Core#

Core provides various utilities and entry points for the autrainer framework.

Entry Point#

The main training entry point for autrainer.

autrainer.main(config_name, config_path=None, version_base=None)[source]#

Hydra main decorator with additional autrainer configs.

The conf directory in the current working directory is always added to the search path if it exists. The current working directory is also added to the Python path.

Parameters:

config_name (str) – The name of the config (usually the file name without the .yaml extension).
config_path (Optional[str]) – The config path, a directory where Hydra will search for config files. If config_path is None no directory is added to the search path. Defaults to None.
version_base (Optional[str]) – Hydra version base. Defaults to None.

Instantiation#

Instantiation functions provide wrappers around Hydra object instantiation, providing additional type safety and Shorthand Syntax support.

autrainer.instantiate(config, instance_of=None, convert=None, recursive=False, **kwargs)[source]#

Instantiate an object from a configuration Dict or DictConfig.

The config must contain a _target_ field that specifies a relative import path to the object to instantiate. If _target_ is None, returns None.

Parameters:

config (Union[DictConfig, Dict]) – The configuration to instantiate.
instance_of (Optional[Type[TypeVar(T)]]) – The expected type of the instantiated object. Defaults to None.
convert (Optional[HydraConvertEnum]) – The conversion strategy to use, one of HydraConvertEnum. Convert is only used if the config does not have a _convert_ attribute. If None, uses HydraConvertEnum.ALL. Defaults to None.
recursive (bool) – Whether to recursively instantiate objects. Recursive is only used if the config does not have a _recursive_ field. Defaults to False.
**kwargs – Additional keyword arguments to pass to the object.

Raises:

ValueError – If the config does not have a _target_ field.
ValueError – If the instantiated object is not an instance of instance_of and instance_of is provided.

Return type:

TypeVar(T)

Returns:

The instantiated object.

autrainer.instantiate_shorthand(config, instance_of=None, convert=None, recursive=False, **kwargs)[source]#

Instantiate an object from a shorthand configuration.

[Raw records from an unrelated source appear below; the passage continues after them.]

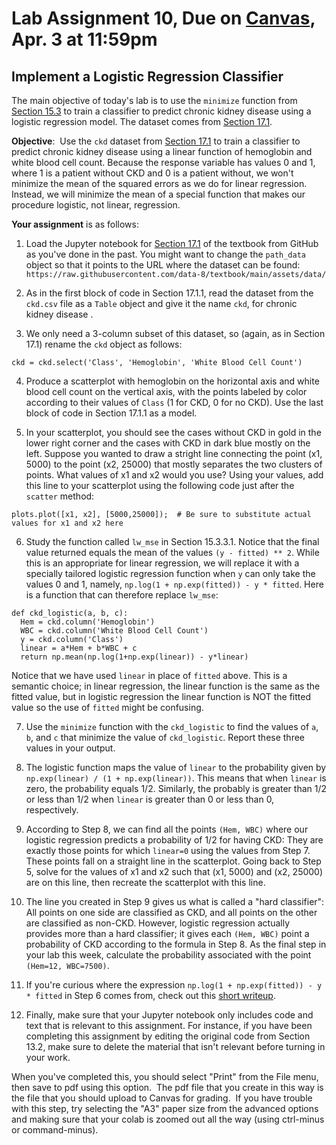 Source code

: # Lab Assignment 10, Due on [Canvas](https://psu.instructure.com/courses/2306358/assignments/16027169), Apr. 3 at 11:59pm
## Implement a Logistic Regression Classifier

The main objective of today's lab is to use the `minimize` function from [Section 15.3](https://inferentialthinking.com/chapters/15/3/Method_of_Least_Squares.html) to train a classifier to predict chronic kidney disease using a logistic regression model.  The dataset comes from [Section 17.1](https://inferentialthinking.com/chapters/17/1/Nearest_Neighbors.html).

**Objective**:  Use the `ckd` dataset from [Section 17.1](https://inferentialthinking.com/chapters/17/1/Nearest_Neighbors.html) to train a classifier to predict chronic kidney disease using a linear function of hemoglobin and white blood cell count.  Because the response variable has values 0 and 1, where 1 is a patient without CKD and 0 is a patient without, we won't minimize the mean of the squared errors as we do for linear regression.  Instead, we will minimize the mean of a special function that makes our procedure logistic, not linear, regression.

**Your assignment** is as follows:

1. Load the Jupyter notebook for [Section 17.1](https://inferentialthinking.com/chapters/17/1/Nearest_Neighbors.html) of the textbook from GitHub as you've done in the past. You might want to change the `path_data` object so that it points to the URL where the dataset can be found:  `https://raw.githubusercontent.com/data-8/textbook/main/assets/data/`
   
2. As in the first block of code in Section 17.1.1, read the dataset from the `ckd.csv` file as a `Table` object and give it the name `ckd`, for chronic kidney disease . 

3. We only need a 3-column subset of this dataset, so (again, as in Section 17.1) rename the `ckd` object as follows:
```
ckd = ckd.select('Class', 'Hemoglobin', 'White Blood Cell Count')
```
4. Produce a scatterplot with hemoglobin on the horizontal axis and white blood cell count on the vertical axis, with the points labeled by color according to their values of `Class` (1 for CKD, 0 for no CKD). Use the last block of code in Section 17.1.1 as a model.  

5. In your scatterplot, you should see the cases without CKD in gold in the lower right corner and the cases with CKD in dark blue mostly on the left.  Suppose you wanted to draw a stright line connecting the point (x1, 5000) to the point (x2, 25000) that mostly separates the two clusters of points.  What values of x1 and x2 would you use?  Using your values, add this line to your scatterplot using the following code just after the `scatter` method:
```
plots.plot([x1, x2], [5000,25000]);  # Be sure to substitute actual values for x1 and x2 here
```

6. Study the function called `lw_mse` in Section 15.3.3.1.  Notice that the final value returned equals the mean of the values `(y - fitted) ** 2`.  While this is an appropriate for linear regression, we will replace it with a specially tailored logistic regression function when `y` can only take the values 0 and 1, namely, `np.log(1 + np.exp(fitted)) - y * fitted`.  Here is a function that can therefore replace `lw_mse`:
```
def ckd_logistic(a, b, c):
  Hem = ckd.column('Hemoglobin')
  WBC = ckd.column('White Blood Cell Count')
  y = ckd.column('Class')
  linear = a*Hem + b*WBC + c
  return np.mean(np.log(1+np.exp(linear)) - y*linear)
```
Notice that we have used `linear` in place of `fitted` above.  This is a semantic choice; in linear regression, the linear function is the same as the fitted value, but in logistic regression the linear function is NOT the fitted value so the use of `fitted` might be confusing.

7. Use the `minimize` function with the `ckd_logistic` to find the values of `a`, `b`, and `c` that minimize the value of `ckd_logistic`.  Report these three values in your output.

8. The logistic function maps the value of `linear` to the probability given by `np.exp(linear) / (1 + np.exp(linear))`.  This means that when `linear` is zero, the probability equals 1/2.  Similarly, the probably is greater than 1/2 or less than 1/2 when `linear` is greater than 0 or less than 0, respectively.  

9. According to Step 8, we can find all the points `(Hem, WBC)` where our logistic regression predicts a probability of 1/2 for having CKD:  They are exactly those points for which `linear=0` using the values from Step 7.  These points fall on a straight line in the scatterplot.  Going back to Step 5, solve for the values of x1 and x2 such that (x1, 5000) and (x2, 25000) are on this line, then recreate the scatterplot with this line.  

10. The line you created in Step 9 gives us what is called a "hard classifier":  All points on one side are classified as CKD, and all points on the other are classified as non-CKD.  However, logistic regression actually provides more than a hard classifier; it gives each `(Hem, WBC)` point a probability of CKD according to the formula in Step 8.  As the final step in your lab this week, calculate the probability associated with the point `(Hem=12, WBC=7500)`.
 
11. If you're curious where the expression `np.log(1 + np.exp(fitted)) - y * fitted` in Step 6 comes from, check out this [short writeup](https://github.com/DS200-SP2024-Hunter/Lab10-DueApr3/blob/main/LogisticRegression.pdf).
  
12.  Finally, make sure that your Jupyter notebook only includes code and text that is relevant to this assignment.  For instance, if you have been completing this assignment by editing the original code from Section 13.2, make sure to delete the material that isn't relevant before turning in your work.

When you've completed this, you should select "Print" from the File menu, then save to pdf using this option.  The pdf file that you create in this way is the file that you should upload to Canvas for grading.  If you have trouble with this step, try selecting the "A3" paper size from the advanced options and making sure that your colab is zoomed out all the way (using ctrl-minus or command-minus).  


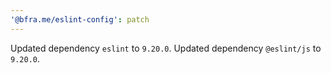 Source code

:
 ```yaml
---
'@bfra.me/eslint-config': patch
---
```


Updated dependency `eslint` to `9.20.0`.
Updated dependency `@eslint/js` to `9.20.0`.

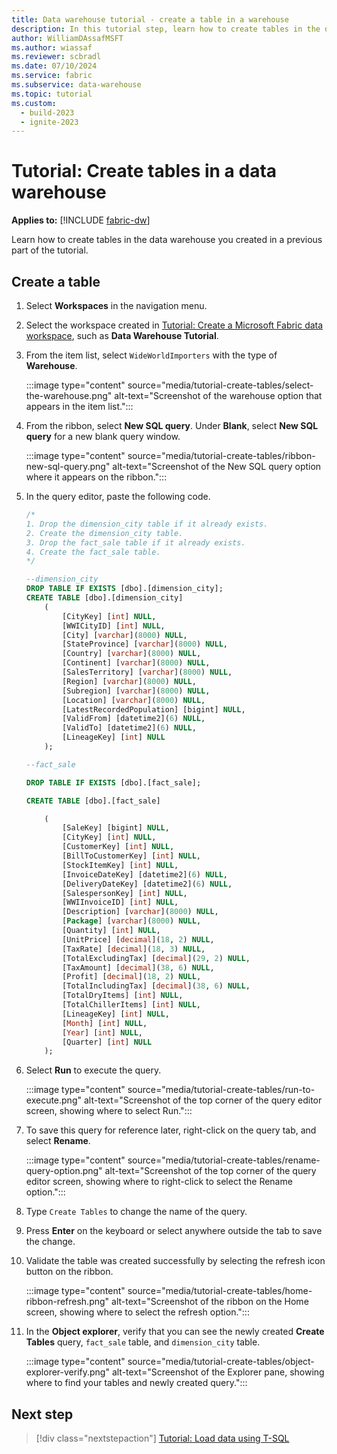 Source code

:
 ```yaml
---
title: Data warehouse tutorial - create a table in a warehouse
description: In this tutorial step, learn how to create tables in the data warehouse you created in a previous part of the tutorial.
author: WilliamDAssafMSFT
ms.author: wiassaf
ms.reviewer: scbradl
ms.date: 07/10/2024
ms.service: fabric
ms.subservice: data-warehouse
ms.topic: tutorial
ms.custom:
  - build-2023
  - ignite-2023
---
```


# Tutorial: Create tables in a data warehouse

**Applies to:** [!INCLUDE [fabric-dw](includes/applies-to-version/fabric-dw.md)]

Learn how to create tables in the data warehouse you created in a previous part of the tutorial.

## Create a table

1. Select **Workspaces** in the navigation menu.

1. Select the workspace created in [Tutorial: Create a Microsoft Fabric data workspace](tutorial-create-workspace.md), such as **Data Warehouse Tutorial**.  

1. From the item list, select `WideWorldImporters` with the type of **Warehouse**.

   :::image type="content" source="media/tutorial-create-tables/select-the-warehouse.png" alt-text="Screenshot of the warehouse option that appears in the item list.":::

1. From the ribbon, select **New SQL query**. Under **Blank**, select **New SQL query** for a new blank query window.

   :::image type="content" source="media/tutorial-create-tables/ribbon-new-sql-query.png" alt-text="Screenshot of the New SQL query option where it appears on the ribbon.":::

1. In the query editor, paste the following code.

   ```sql
   /*
   1. Drop the dimension_city table if it already exists.
   2. Create the dimension_city table.
   3. Drop the fact_sale table if it already exists.
   4. Create the fact_sale table.
   */

   --dimension_city
   DROP TABLE IF EXISTS [dbo].[dimension_city];
   CREATE TABLE [dbo].[dimension_city]
       (
           [CityKey] [int] NULL,
           [WWICityID] [int] NULL,
           [City] [varchar](8000) NULL,
           [StateProvince] [varchar](8000) NULL,
           [Country] [varchar](8000) NULL,
           [Continent] [varchar](8000) NULL,
           [SalesTerritory] [varchar](8000) NULL,
           [Region] [varchar](8000) NULL,
           [Subregion] [varchar](8000) NULL,
           [Location] [varchar](8000) NULL,
           [LatestRecordedPopulation] [bigint] NULL,
           [ValidFrom] [datetime2](6) NULL,
           [ValidTo] [datetime2](6) NULL,
           [LineageKey] [int] NULL
       );

   --fact_sale

   DROP TABLE IF EXISTS [dbo].[fact_sale];

   CREATE TABLE [dbo].[fact_sale]

       (
           [SaleKey] [bigint] NULL,
           [CityKey] [int] NULL,
           [CustomerKey] [int] NULL,
           [BillToCustomerKey] [int] NULL,
           [StockItemKey] [int] NULL,
           [InvoiceDateKey] [datetime2](6) NULL,
           [DeliveryDateKey] [datetime2](6) NULL,
           [SalespersonKey] [int] NULL,
           [WWIInvoiceID] [int] NULL,
           [Description] [varchar](8000) NULL,
           [Package] [varchar](8000) NULL,
           [Quantity] [int] NULL,
           [UnitPrice] [decimal](18, 2) NULL,
           [TaxRate] [decimal](18, 3) NULL,
           [TotalExcludingTax] [decimal](29, 2) NULL,
           [TaxAmount] [decimal](38, 6) NULL,
           [Profit] [decimal](18, 2) NULL,
           [TotalIncludingTax] [decimal](38, 6) NULL,
           [TotalDryItems] [int] NULL,
           [TotalChillerItems] [int] NULL,
           [LineageKey] [int] NULL,
           [Month] [int] NULL,
           [Year] [int] NULL,
           [Quarter] [int] NULL
       );
   ```

1. Select **Run** to execute the query.

   :::image type="content" source="media/tutorial-create-tables/run-to-execute.png" alt-text="Screenshot of the top corner of the query editor screen, showing where to select Run.":::

1. To save this query for reference later, right-click on the query tab, and select **Rename**.

   :::image type="content" source="media/tutorial-create-tables/rename-query-option.png" alt-text="Screenshot of the top corner of the query editor screen, showing where to right-click to select the Rename option.":::

1. Type `Create Tables` to change the name of the query.

1. Press **Enter** on the keyboard or select anywhere outside the tab to save the change.

1. Validate the table was created successfully by selecting the refresh icon button on the ribbon.

   :::image type="content" source="media/tutorial-create-tables/home-ribbon-refresh.png" alt-text="Screenshot of the ribbon on the Home screen, showing where to select the refresh option.":::

1. In the **Object explorer**, verify that you can see the newly created **Create Tables** query, `fact_sale` table, and `dimension_city` table.

   :::image type="content" source="media/tutorial-create-tables/object-explorer-verify.png" alt-text="Screenshot of the Explorer pane, showing where to find your tables and newly created query.":::

## Next step

> [!div class="nextstepaction"]
> [Tutorial: Load data using T-SQL](tutorial-load-data.md)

A shorthand config is either a string or a dictionary with a single key. If config is a string, it should be a python import path. If config is a dictionary, the key should be a python import path and the value should be a dictionary of keyword arguments.

Parameters:

config (Union[str, DictConfig, Dict]) – The config to instantiate.
instance_of (Optional[Type[TypeVar(T)]]) – The expected type of the instantiated object. Defaults to None.
convert (Optional[HydraConvertEnum]) – The conversion strategy to use, one of HydraConvertEnum. Convert is only used if the config does not have a _convert_ attribute. If None, uses HydraConvertEnum.ALL. Defaults to None.
recursive (bool) – Whether to recursively instantiate objects. Recursive is only used if the config does not have a _recursive_ field. Defaults to False.
**kwargs – Additional keyword arguments to pass to the object.

Raises:

ValueError – If the config is empty (None or an empty string/dictionary).

Return type:

TypeVar(T)

Returns:

The instantiated object.

Data Items and Batches#

autrainer provides a set of classes to represent data items and batches of data items. The DataItem class represents individual data instances. These classes (or structs) are meant to hold all important attributes needed by AbstractModel objects that are compatible with a particular dataset. In addition they hold attributes needed by autrainer’s utilities, such as the index corresponding to each instance (where we assume that each AbstractDataset is an ordered set of instances).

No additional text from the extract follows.